Records from a dataset:

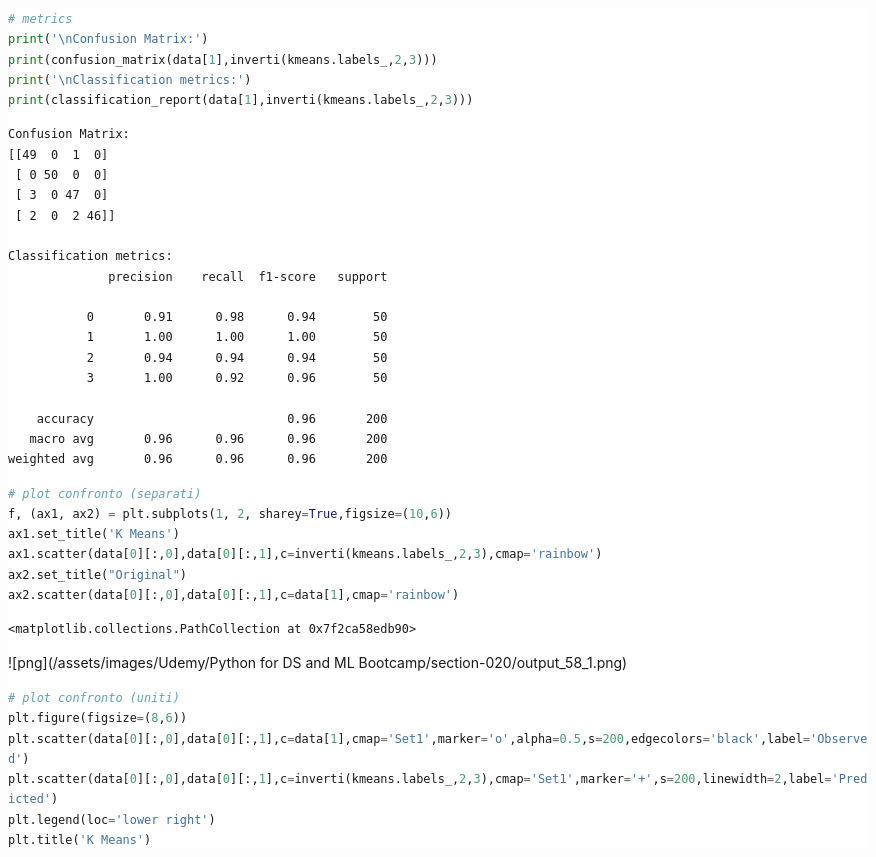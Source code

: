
 ```python
# metrics
print('\nConfusion Matrix:')
print(confusion_matrix(data[1],inverti(kmeans.labels_,2,3)))
print('\nClassification metrics:')
print(classification_report(data[1],inverti(kmeans.labels_,2,3)))
```

    
    Confusion Matrix:
    [[49  0  1  0]
     [ 0 50  0  0]
     [ 3  0 47  0]
     [ 2  0  2 46]]
    
    Classification metrics:
                  precision    recall  f1-score   support
    
               0       0.91      0.98      0.94        50
               1       1.00      1.00      1.00        50
               2       0.94      0.94      0.94        50
               3       1.00      0.92      0.96        50
    
        accuracy                           0.96       200
       macro avg       0.96      0.96      0.96       200
    weighted avg       0.96      0.96      0.96       200
    



```python
# plot confronto (separati)
f, (ax1, ax2) = plt.subplots(1, 2, sharey=True,figsize=(10,6))
ax1.set_title('K Means')
ax1.scatter(data[0][:,0],data[0][:,1],c=inverti(kmeans.labels_,2,3),cmap='rainbow')
ax2.set_title("Original")
ax2.scatter(data[0][:,0],data[0][:,1],c=data[1],cmap='rainbow')
```




    <matplotlib.collections.PathCollection at 0x7f2ca58edb90>




![png](/assets/images/Udemy/Python for DS and ML Bootcamp/section-020/output_58_1.png)



```python
# plot confronto (uniti)
plt.figure(figsize=(8,6))
plt.scatter(data[0][:,0],data[0][:,1],c=data[1],cmap='Set1',marker='o',alpha=0.5,s=200,edgecolors='black',label='Observed')
plt.scatter(data[0][:,0],data[0][:,1],c=inverti(kmeans.labels_,2,3),cmap='Set1',marker='+',s=200,linewidth=2,label='Predicted')
plt.legend(loc='lower right')
plt.title('K Means')
```
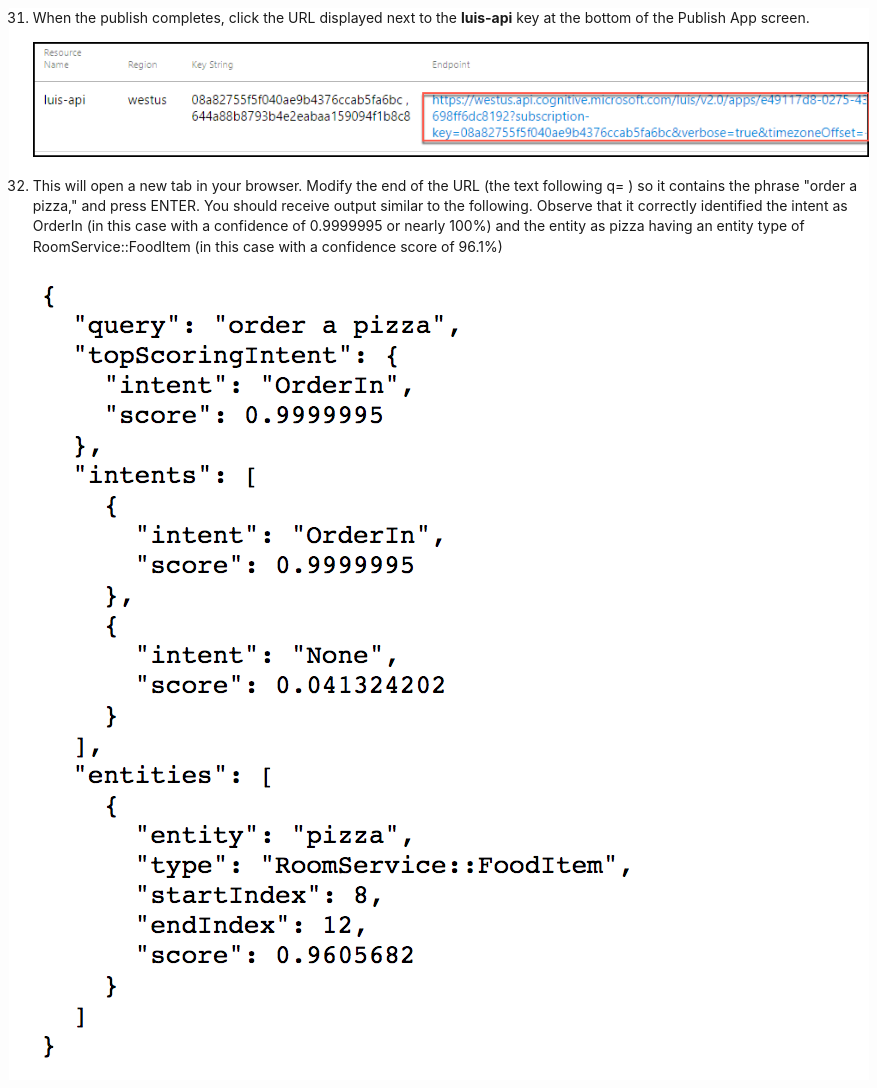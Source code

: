 31. When the publish completes, click the URL displayed next to the **luis-api** key at the bottom of the Publish App screen.

    ![At the bottom of the Publish App dialog box, the luis-api Endpoint URL is circled.](images/Hands-onlabstep-by-step-Intelligentanalyticsimages/media/image131.png "Publish App dialog box")

32. This will open a new tab in your browser. Modify the end of the URL (the text following q= ) so it contains the phrase "order a pizza," and press ENTER. You should receive output similar to the following. Observe that it correctly identified the intent as OrderIn (in this case with a confidence of 0.9999995 or nearly 100%) and the entity as pizza having an entity type of RoomService::FoodItem (in this case with a confidence score of 96.1%)
    
    ![The code window displays code as previously described.](images/Hands-onlabstep-by-step-Intelligentanalyticsimages/media/image132.png "Code window")
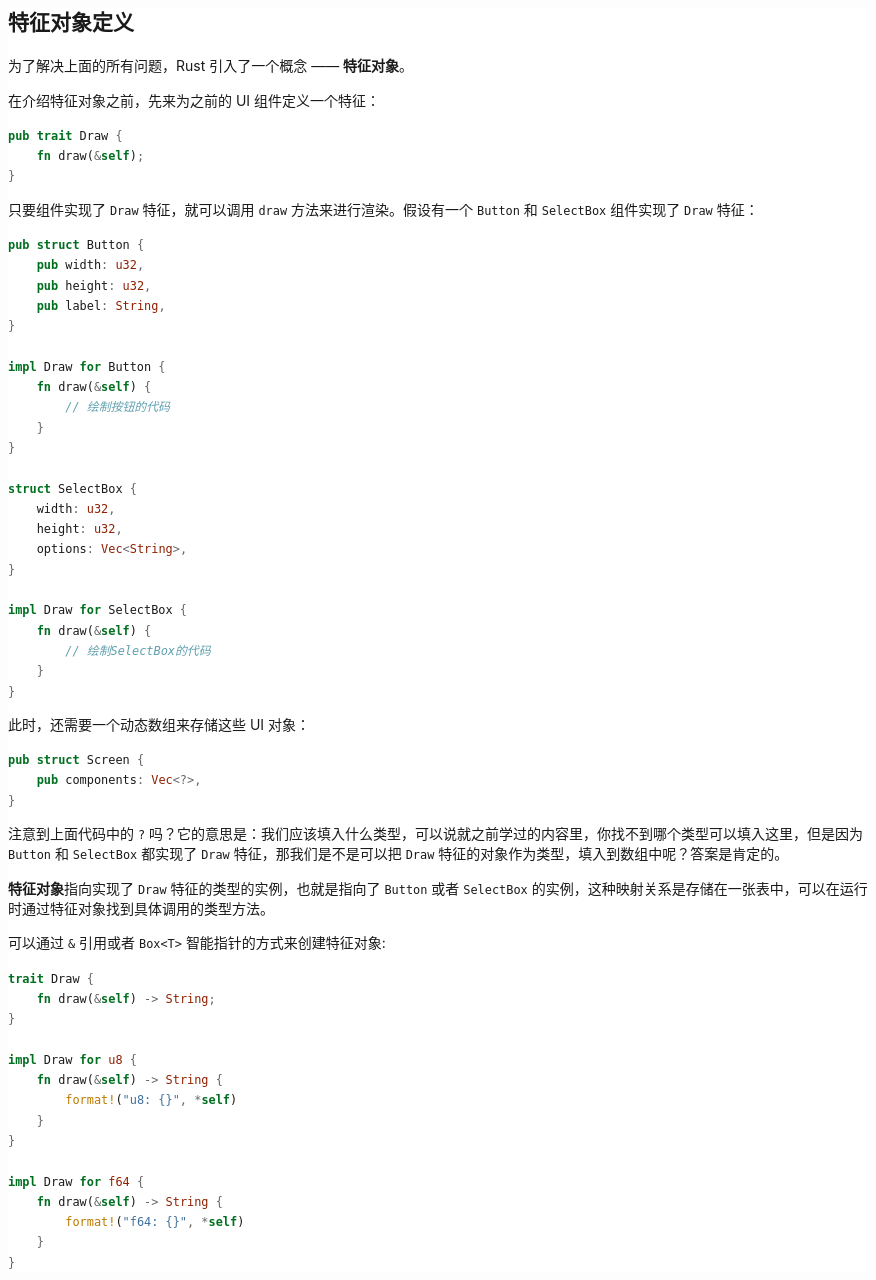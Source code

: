 ## 特征对象定义
为了解决上面的所有问题，Rust 引入了一个概念 —— **特征对象**。

在介绍特征对象之前，先来为之前的 UI 组件定义一个特征：
```rust
pub trait Draw {
    fn draw(&self);
}
```
只要组件实现了 `Draw` 特征，就可以调用 `draw` 方法来进行渲染。假设有一个 `Button` 和 `SelectBox` 组件实现了 `Draw` 特征：
```rust
pub struct Button {
    pub width: u32,
    pub height: u32,
    pub label: String,
}

impl Draw for Button {
    fn draw(&self) {
        // 绘制按钮的代码
    }
}

struct SelectBox {
    width: u32,
    height: u32,
    options: Vec<String>,
}

impl Draw for SelectBox {
    fn draw(&self) {
        // 绘制SelectBox的代码
    }
}

```
此时，还需要一个动态数组来存储这些 UI 对象：
```rust
pub struct Screen {
    pub components: Vec<?>,
}
```
注意到上面代码中的 `?` 吗？它的意思是：我们应该填入什么类型，可以说就之前学过的内容里，你找不到哪个类型可以填入这里，但是因为 `Button` 和 `SelectBox` 都实现了 `Draw` 特征，那我们是不是可以把 `Draw` 特征的对象作为类型，填入到数组中呢？答案是肯定的。

**特征对象**指向实现了 `Draw` 特征的类型的实例，也就是指向了 `Button` 或者 `SelectBox` 的实例，这种映射关系是存储在一张表中，可以在运行时通过特征对象找到具体调用的类型方法。

可以通过 `&` 引用或者 `Box<T>` 智能指针的方式来创建特征对象:
```rust
trait Draw {
    fn draw(&self) -> String; 
}

impl Draw for u8 {
    fn draw(&self) -> String {
        format!("u8: {}", *self) 
    } 
}

impl Draw for f64 {
    fn draw(&self) -> String {
        format!("f64: {}", *self) 
    } 
}
```
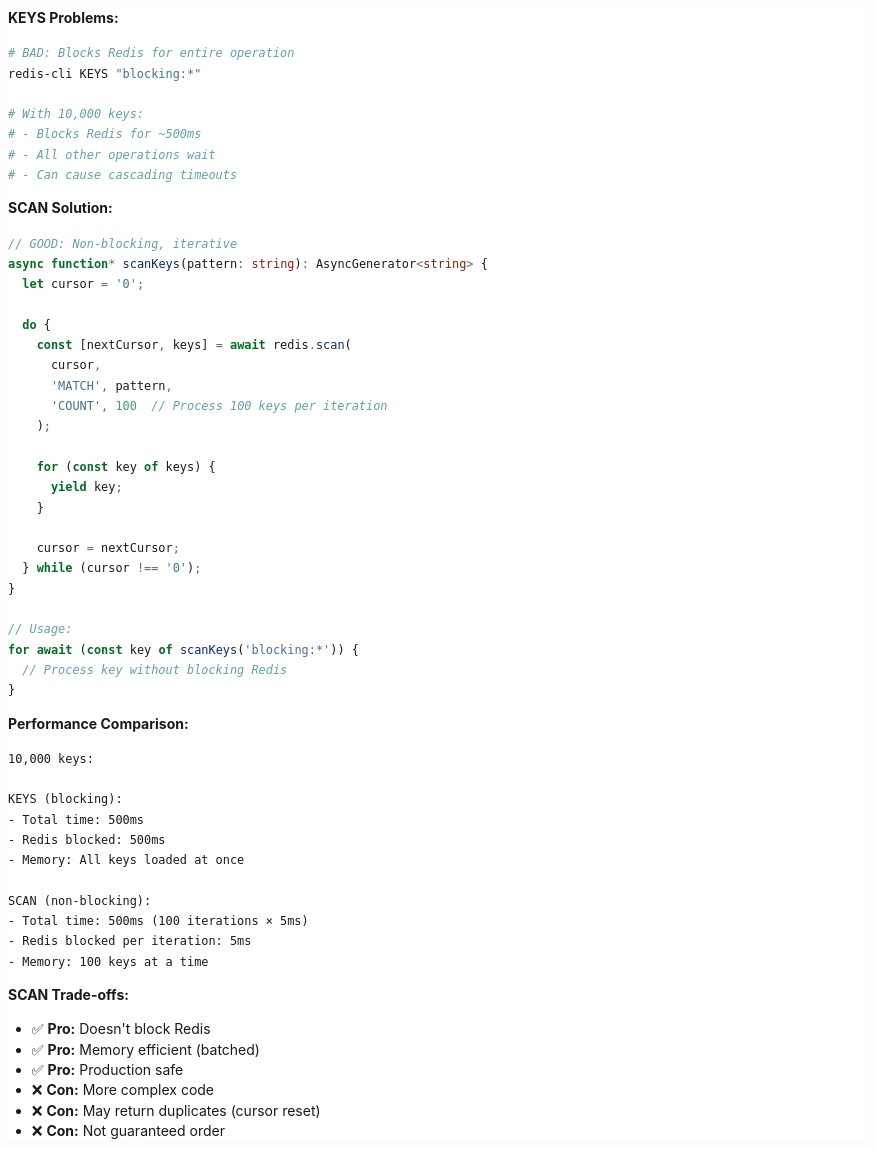 **KEYS Problems:**
```bash
# BAD: Blocks Redis for entire operation
redis-cli KEYS "blocking:*"

# With 10,000 keys:
# - Blocks Redis for ~500ms
# - All other operations wait
# - Can cause cascading timeouts
```

**SCAN Solution:**
```typescript
// GOOD: Non-blocking, iterative
async function* scanKeys(pattern: string): AsyncGenerator<string> {
  let cursor = '0';

  do {
    const [nextCursor, keys] = await redis.scan(
      cursor,
      'MATCH', pattern,
      'COUNT', 100  // Process 100 keys per iteration
    );

    for (const key of keys) {
      yield key;
    }

    cursor = nextCursor;
  } while (cursor !== '0');
}

// Usage:
for await (const key of scanKeys('blocking:*')) {
  // Process key without blocking Redis
}
```

**Performance Comparison:**
```
10,000 keys:

KEYS (blocking):
- Total time: 500ms
- Redis blocked: 500ms
- Memory: All keys loaded at once

SCAN (non-blocking):
- Total time: 500ms (100 iterations × 5ms)
- Redis blocked per iteration: 5ms
- Memory: 100 keys at a time
```

**SCAN Trade-offs:**
- ✅ **Pro:** Doesn't block Redis
- ✅ **Pro:** Memory efficient (batched)
- ✅ **Pro:** Production safe
- ❌ **Con:** More complex code
- ❌ **Con:** May return duplicates (cursor reset)
- ❌ **Con:** Not guaranteed order
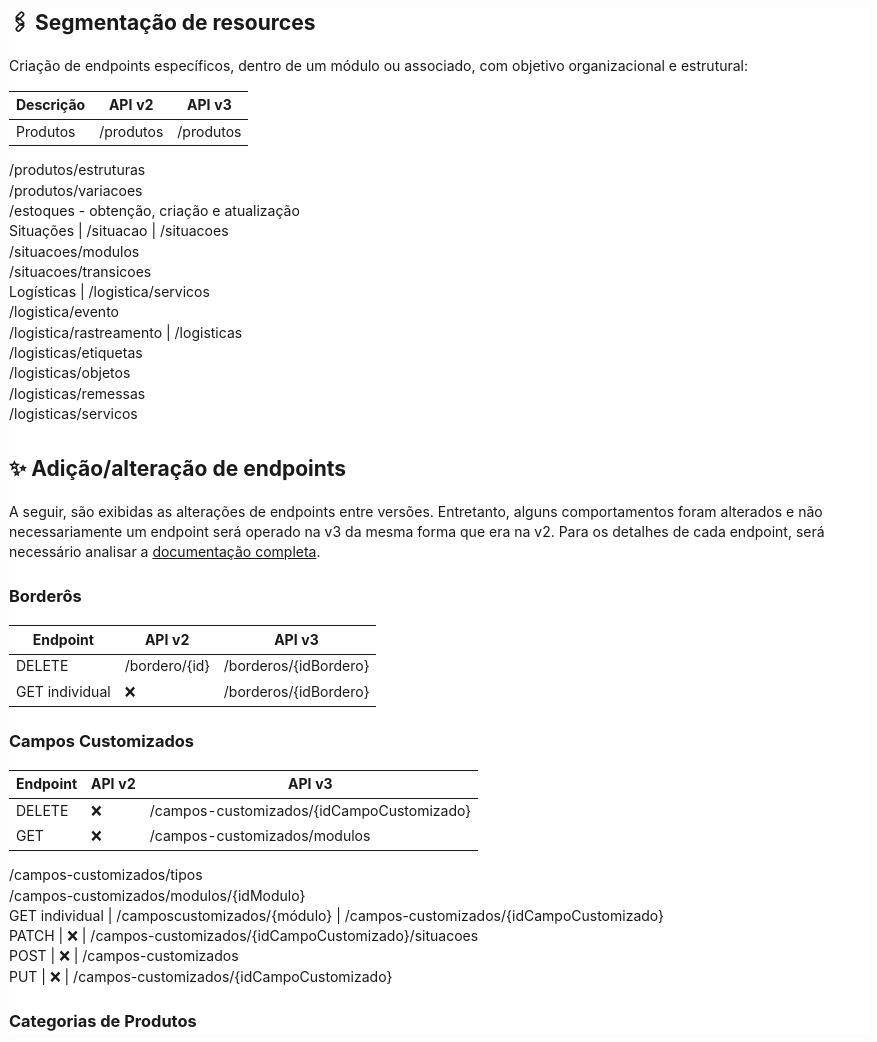 ## 🖇️ Segmentação de resources

Criação de endpoints específicos, dentro de um módulo ou associado, com objetivo organizacional e estrutural:

Descrição | API v2 | API v3  
---|---|---  
Produtos | /produtos | /produtos   
/produtos/estruturas   
/produtos/variacoes   
/estoques - obtenção, criação e atualização  
Situações | /situacao | /situacoes   
/situacoes/modulos   
/situacoes/transicoes  
Logísticas | /logistica/servicos   
/logistica/evento   
/logistica/rastreamento | /logisticas   
/logisticas/etiquetas   
/logisticas/objetos   
/logisticas/remessas   
/logisticas/servicos  

## ✨ Adição/alteração de endpoints

A seguir, são exibidas as alterações de endpoints entre versões. Entretanto, alguns comportamentos foram alterados e não necessariamente um endpoint será operado na v3 da mesma forma que era na v2. Para os detalhes de cada endpoint, será necessário analisar a [documentação completa](<https://developer.bling.com.br/referencia>).

### Borderôs

Endpoint | API v2 | API v3  
---|---|---  
DELETE | /bordero/{id} | /borderos/{idBordero}  
GET individual | ❌ | /borderos/{idBordero}  

### Campos Customizados

Endpoint | API v2 | API v3  
---|---|---  
DELETE | ❌ | /campos-customizados/{idCampoCustomizado}  
GET | ❌ | /campos-customizados/modulos   
/campos-customizados/tipos   
/campos-customizados/modulos/{idModulo}  
GET individual | /camposcustomizados/{módulo} | /campos-customizados/{idCampoCustomizado}  
PATCH | ❌ | /campos-customizados/{idCampoCustomizado}/situacoes  
POST | ❌ | /campos-customizados  
PUT | ❌ | /campos-customizados/{idCampoCustomizado}  

### Categorias de Produtos
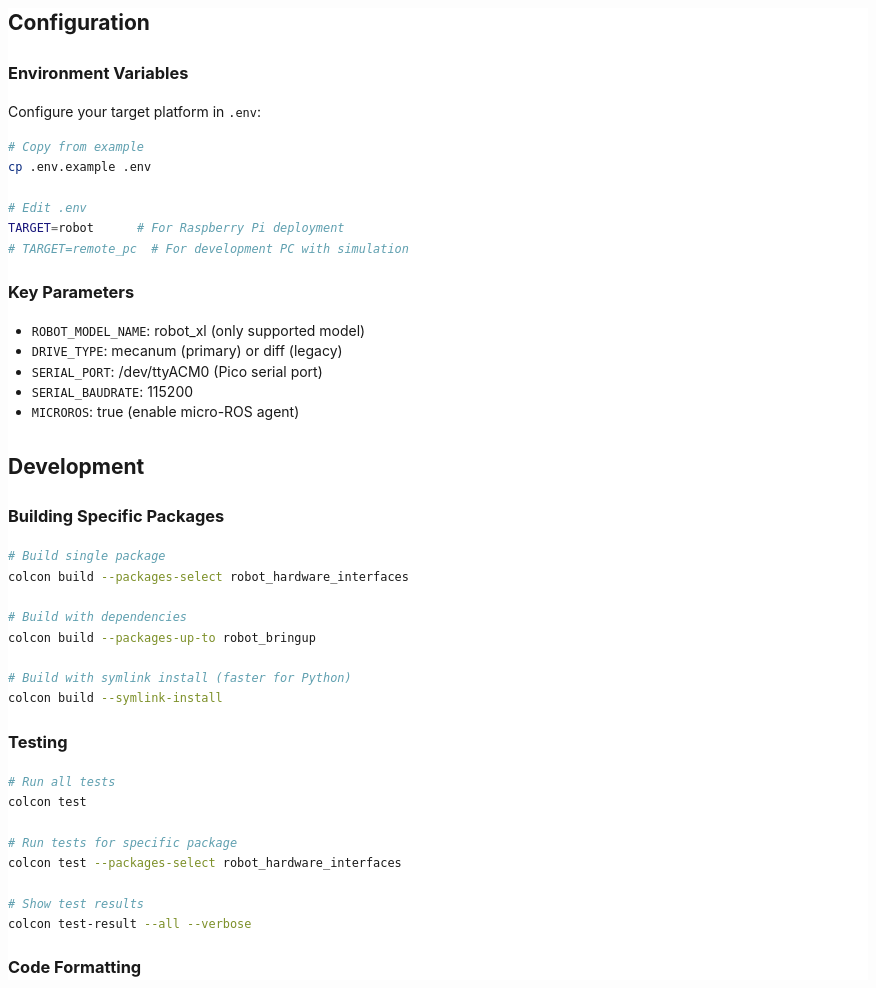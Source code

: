 ## Configuration

### Environment Variables

Configure your target platform in `.env`:

```bash
# Copy from example
cp .env.example .env

# Edit .env
TARGET=robot      # For Raspberry Pi deployment
# TARGET=remote_pc  # For development PC with simulation
```

### Key Parameters

- `ROBOT_MODEL_NAME`: robot_xl (only supported model)
- `DRIVE_TYPE`: mecanum (primary) or diff (legacy)
- `SERIAL_PORT`: /dev/ttyACM0 (Pico serial port)
- `SERIAL_BAUDRATE`: 115200
- `MICROROS`: true (enable micro-ROS agent)

## Development

### Building Specific Packages

```bash
# Build single package
colcon build --packages-select robot_hardware_interfaces

# Build with dependencies
colcon build --packages-up-to robot_bringup

# Build with symlink install (faster for Python)
colcon build --symlink-install
```

### Testing

```bash
# Run all tests
colcon test

# Run tests for specific package
colcon test --packages-select robot_hardware_interfaces

# Show test results
colcon test-result --all --verbose
```

### Code Formatting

• Task requirements: All lines of the records containing "Button" should be shown.

• Result of the exercise:
只要组件实现了 `Draw` 特征，就可以调用 `draw` 方法来进行渲染。假设有一个 `Button` 和 `SelectBox` 组件实现了 `Draw` 特征：
pub struct Button {
impl Draw for Button {
注意到上面代码中的 `?` 吗？它的意思是：我们应该填入什么类型，可以说就之前学过的内容里，你找不到哪个类型可以填入这里，但是因为 `Button` 和 `SelectBox` 都实现了 `Draw` 特征，那我们是不是可以把 `Draw` 特征的对象作为类型，填入到数组中呢？答案是肯定的。
**特征对象**指向实现了 `Draw` 特征的类型的实例，也就是指向了 `Button` 或者 `SelectBox` 的实例，这种映射关系是存储在一张表中，可以在运行时通过特征对象找到具体调用的类型方法。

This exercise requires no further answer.